Trade some expirings and our late 1st for him and who knows, maybe adding a dynamic like that on the cheap (and Bargs could even play off of the bench) could make a bigger impact here than it would other places.


----------



## RollWithEm

The gameplan is similar to that of the Mavericks this season. The Hawks have only $22 mil in committed salary (not counting Josh) for next season. I think they are going to make a play for Chris Paul to right the wrong they made drafting Marvin Williams in the first place. If not Paul, Big Al Jefferson could also be an intriguing option with Josh and Horford moving back to their natural positions. Andre Iguodala will also be on the market. Guys like OJ Mayo, Kevin Martin, Paul Millsap, and possibly even Andrew Bynum and/or Dwight Howard will also be out there.


----------



## Bogg

There's not a ton to be had out there that's going to make a huge difference right away. Granger and Gay are available, Bargnani is being shopped, Pau can be had, and there are always one or two guys that nobody knows are available that get moved, but I think this summer is when Atlanta should make their move. It's not sexy to say, but I don't think there's a home-run out there.


----------



## R-Star

RollWithEm said:


> The gameplan is similar to that of the Mavericks this season. The Hawks have only $22 mil in committed salary (not counting Josh) for next season. I think they are going to make a play for Chris Paul to right the wrong they made drafting Marvin Williams in the first place. If not Paul, Big Al Jefferson could also be an intriguing option with Josh and Horford moving back to their natural positions. Andre Iguodala will also be on the market. Guys like OJ Mayo, Kevin Martin, Paul Millsap, and possibly even Andrew Bynum and/or Dwight Howard will also be out there.


I think that's how it is, but it makes me feel bad for them. I can see them being the odd man out and then over paying for a guy like Mayo to just keep the status quo.


----------



## R-Star

BlakeJesus said:


> I think they could be really dangerous if they rounded out the rotation a bit more, and I don't even know if it would be all that hard. Andrea Bargnani isn't exactly a guy I'd expect to save anybody's season, but I think he'd add two major things to the team that could really help. Height and extra three point shooting. He's having a very down season too, so I don't even know if he would be all that expensive.
> 
> Trade some expirings and our late 1st for him and who knows, maybe adding a dynamic like that on the cheap (and Bargs could even play off of the bench) could make a bigger impact here than it would other places.

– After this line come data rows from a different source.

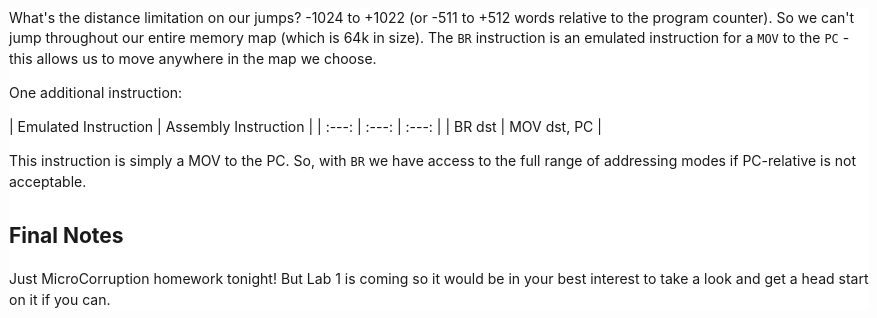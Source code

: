 What's the distance limitation on our jumps?  -1024 to +1022 (or -511 to +512 words relative to the program counter).  So we can't jump throughout our entire memory map (which is 64k in size).  The `BR` instruction is an emulated instruction for a `MOV` to the `PC` - this allows us to move anywhere in the map we choose.

One additional instruction:

| Emulated Instruction | Assembly Instruction |
| :---: | :---: | :---: |
| BR dst | MOV dst, PC |

This instruction is simply a MOV to the PC.  So, with `BR` we have access to the full range of addressing modes if PC-relative is not acceptable.

## Final Notes

Just MicroCorruption homework tonight!  But Lab 1 is coming so it would be in your best interest to take a look and get a head start on it if you can.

Bargnani could be an interesting fit. 

I don't see him taking them to the next level, but then again I don't see the Hawks enough to know if a stretch 4-5 is the answer.


----------



## Bogg

RollWithEm said:


> The gameplan is similar to that of the Mavericks this season. The Hawks have only $22 mil in committed salary (not counting Josh) for next season. I think they are going to make a play for Chris Paul to right the wrong they made drafting Marvin Williams in the first place. If not Paul, Big Al Jefferson could also be an intriguing option with Josh and Horford moving back to their natural positions. Andre Iguodala will also be on the market. Guys like OJ Mayo, Kevin Martin, Paul Millsap, and possibly even Andrew Bynum and/or Dwight Howard will also be out there.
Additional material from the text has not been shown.